If you know Leo Felton's story, it is difficult, when you first meet him, to concentrate on anything other than his appearance. It's not just the tattoos. He has spent many years devoted to the idea of racial separation, to the belief that Americans should be divided by the color of their skin. But his own appearance is hard to define. His skin is olive-colored. His features are angular. It's not hard to believe what he wrote in a letter to a racist friend just before he got out of prison, that he is '' 1/4 English and 3/4 Italian.''

But, in fact, he is the product of a short-lived and idealistic late-60's marriage between a white former nun named Corinne Vincelette and a black architect named Calvin Felton. That is Leo Felton's biological reality, despite his elaborate attempt, over the last decade, to rebel against it. It is a reality that he blames for many of the wrong turns that his life has taken, a reality that he successfully shielded from his brothers in the movement for years, a reality that only now, back in prison, is he trying to understand in a new way.

Leo Felton's parents didn't stay married long. They divorced when he was 2 years old, and Leo, born in 1970, was the only child they had together. His father had previously been married to a black woman, so Leo had five black half-brothers and two black half-sisters. After his parents' divorce, Leo's mother became a lesbian. Leo and his mother moved in with her girlfriend, a feminist author, and her children, thus creating perhaps the only family in the comfortable, mostly white suburb of Gaithersburg, Md., that had two white mothers, two white daughters and a biracial son.

Corinne Vincelette had grown up in a strict Catholic household. She became a nun at the age of 19, in 1950, and spent 17 years as a sister -- and then in the space of just a couple of years she left the convent, left the church, married, had a son and came out as a lesbian. According to Felton, she ''just wasn't equipped to handle things'' back then, but to his mother, it was a thrilling time. She was excited about her new life, about all of the boundaries she and Leo were crossing together, and she wanted him to be excited too.

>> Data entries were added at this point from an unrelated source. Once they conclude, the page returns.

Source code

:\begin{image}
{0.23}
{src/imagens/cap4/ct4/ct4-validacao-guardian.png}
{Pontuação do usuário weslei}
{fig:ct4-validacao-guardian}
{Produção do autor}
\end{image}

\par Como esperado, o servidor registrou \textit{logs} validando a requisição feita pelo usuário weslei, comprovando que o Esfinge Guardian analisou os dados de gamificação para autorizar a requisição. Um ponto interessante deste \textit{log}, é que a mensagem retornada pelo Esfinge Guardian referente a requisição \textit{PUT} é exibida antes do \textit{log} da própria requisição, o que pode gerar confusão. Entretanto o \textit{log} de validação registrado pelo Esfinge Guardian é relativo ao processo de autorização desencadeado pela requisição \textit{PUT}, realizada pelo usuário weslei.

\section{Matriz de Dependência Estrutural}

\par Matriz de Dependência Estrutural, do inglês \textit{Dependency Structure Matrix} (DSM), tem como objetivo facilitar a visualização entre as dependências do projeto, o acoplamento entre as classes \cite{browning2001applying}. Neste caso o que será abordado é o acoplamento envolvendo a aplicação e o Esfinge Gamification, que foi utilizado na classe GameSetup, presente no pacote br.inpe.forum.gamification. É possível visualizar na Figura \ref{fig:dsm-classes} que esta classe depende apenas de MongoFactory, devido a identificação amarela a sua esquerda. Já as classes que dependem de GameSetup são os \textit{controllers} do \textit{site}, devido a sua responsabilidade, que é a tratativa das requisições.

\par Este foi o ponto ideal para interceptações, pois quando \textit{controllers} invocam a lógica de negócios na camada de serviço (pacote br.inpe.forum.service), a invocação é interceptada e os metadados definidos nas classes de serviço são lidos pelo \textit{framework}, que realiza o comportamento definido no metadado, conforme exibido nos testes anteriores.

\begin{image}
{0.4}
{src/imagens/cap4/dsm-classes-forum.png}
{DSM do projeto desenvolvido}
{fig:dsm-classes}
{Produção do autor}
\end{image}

According to a psychologist's report prepared before his sentencing, Felton now sees himself as his mother's ''social experiment,'' a physical manifestation of ''her liberal, socially progressive views about race in society.'' If that's true, it was, for Felton at least, an experiment that failed. Felton says that his family stuck out in the neighborhood, and he was constantly getting into fights with kids who teased him about his mother's girlfriend or his absent black father.

One afternoon when Felton was 10, he was fooling around in his driveway, and he got into an argument with a white boy named John, who lived down the block, and Cory, a black friend John had brought home from school.

It started out as an ordinary quarrel, the kind that Felton got into every day. Someone would say something about his mother or father, and Leo would tell him to shut up. Maybe it would end with a couple of punches being thrown. But this fight was different: Cory called Leo a ''half breed,'' and Leo flew into a rage. He took off after Cory with a buck knife that he grabbed from his tackle box and chased him all over the neighborhood, screaming at the top of his lungs that he was going to kill him.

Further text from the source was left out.